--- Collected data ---
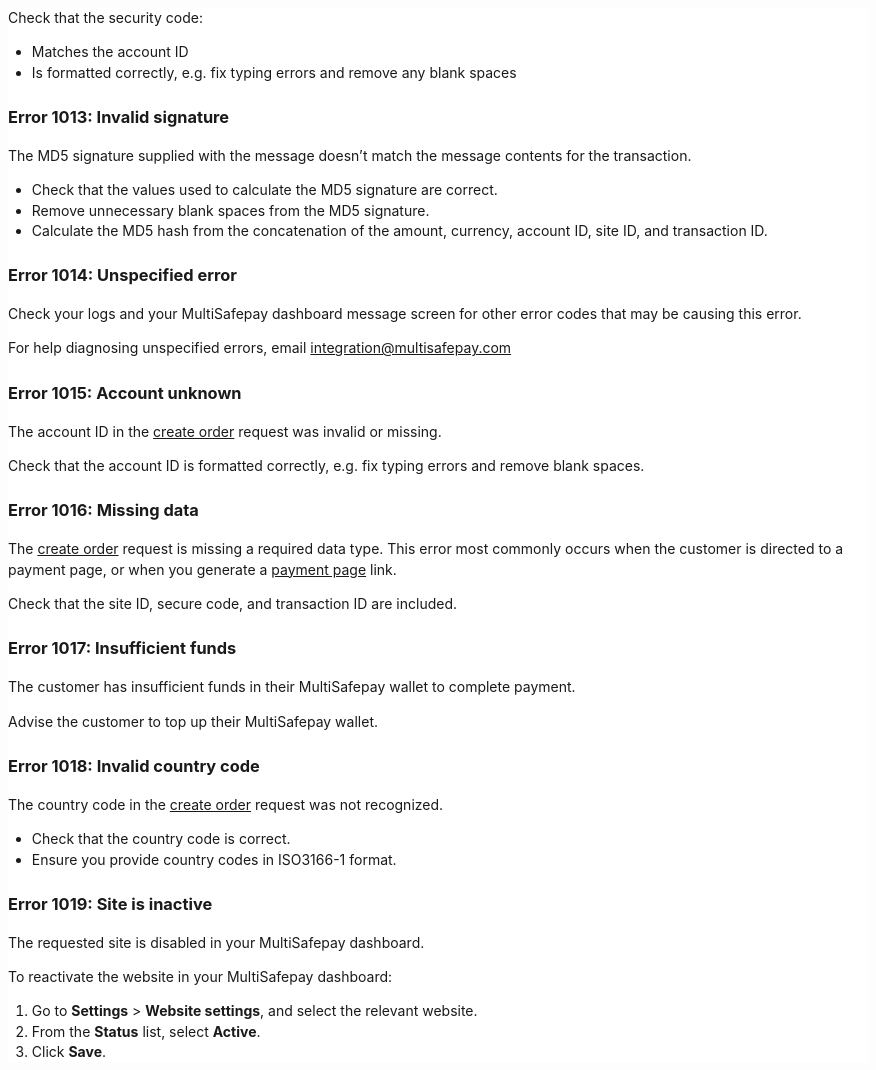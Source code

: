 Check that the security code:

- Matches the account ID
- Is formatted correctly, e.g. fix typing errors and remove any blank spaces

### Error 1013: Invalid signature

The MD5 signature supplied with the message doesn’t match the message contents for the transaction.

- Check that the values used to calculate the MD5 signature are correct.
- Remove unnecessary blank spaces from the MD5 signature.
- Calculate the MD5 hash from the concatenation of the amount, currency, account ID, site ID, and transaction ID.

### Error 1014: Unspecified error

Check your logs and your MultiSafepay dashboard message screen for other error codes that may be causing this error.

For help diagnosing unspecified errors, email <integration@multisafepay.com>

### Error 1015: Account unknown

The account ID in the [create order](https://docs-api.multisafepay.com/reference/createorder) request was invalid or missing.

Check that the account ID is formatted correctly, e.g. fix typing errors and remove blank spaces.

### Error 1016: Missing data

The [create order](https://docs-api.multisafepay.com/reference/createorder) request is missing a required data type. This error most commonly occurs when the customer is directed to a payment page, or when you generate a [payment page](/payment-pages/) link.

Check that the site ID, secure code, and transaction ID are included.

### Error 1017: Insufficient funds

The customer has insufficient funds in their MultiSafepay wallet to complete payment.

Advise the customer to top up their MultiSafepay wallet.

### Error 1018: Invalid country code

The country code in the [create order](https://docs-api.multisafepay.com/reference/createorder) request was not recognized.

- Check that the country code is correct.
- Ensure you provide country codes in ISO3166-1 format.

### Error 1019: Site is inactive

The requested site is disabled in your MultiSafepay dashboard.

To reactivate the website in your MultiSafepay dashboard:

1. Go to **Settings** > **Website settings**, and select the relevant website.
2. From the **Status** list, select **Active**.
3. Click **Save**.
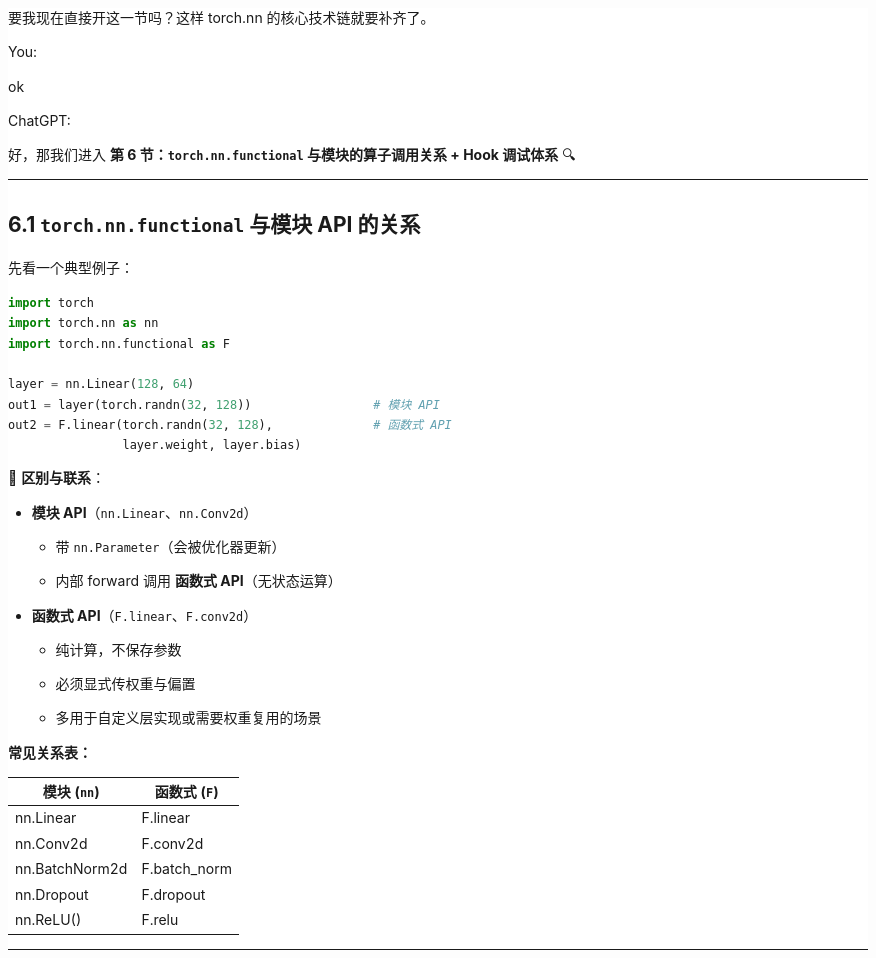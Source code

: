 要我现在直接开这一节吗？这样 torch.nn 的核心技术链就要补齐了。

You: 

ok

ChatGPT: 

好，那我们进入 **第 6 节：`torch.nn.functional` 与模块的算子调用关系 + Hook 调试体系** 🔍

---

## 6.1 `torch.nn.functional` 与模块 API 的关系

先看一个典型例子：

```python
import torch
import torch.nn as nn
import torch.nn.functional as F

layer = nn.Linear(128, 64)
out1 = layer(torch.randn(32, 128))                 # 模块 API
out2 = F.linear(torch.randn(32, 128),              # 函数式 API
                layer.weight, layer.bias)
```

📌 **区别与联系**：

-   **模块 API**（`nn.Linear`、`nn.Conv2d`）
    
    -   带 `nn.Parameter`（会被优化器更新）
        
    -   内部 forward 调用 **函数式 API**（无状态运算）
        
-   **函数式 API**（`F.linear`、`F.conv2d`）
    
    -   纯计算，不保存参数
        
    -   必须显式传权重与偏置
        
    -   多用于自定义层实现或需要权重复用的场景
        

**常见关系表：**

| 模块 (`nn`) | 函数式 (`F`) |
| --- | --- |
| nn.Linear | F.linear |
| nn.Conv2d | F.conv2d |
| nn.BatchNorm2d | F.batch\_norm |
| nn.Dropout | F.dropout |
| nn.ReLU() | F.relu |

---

--- Problem to solve ---
Output, exactly and with no other text, the line that contains "nn.Conv2d | F.conv2d |" and all lines from there to the end of the records.

--- Task output ---
| nn.Conv2d | F.conv2d |
| nn.BatchNorm2d | F.batch\_norm |
| nn.Dropout | F.dropout |
| nn.ReLU() | F.relu |

---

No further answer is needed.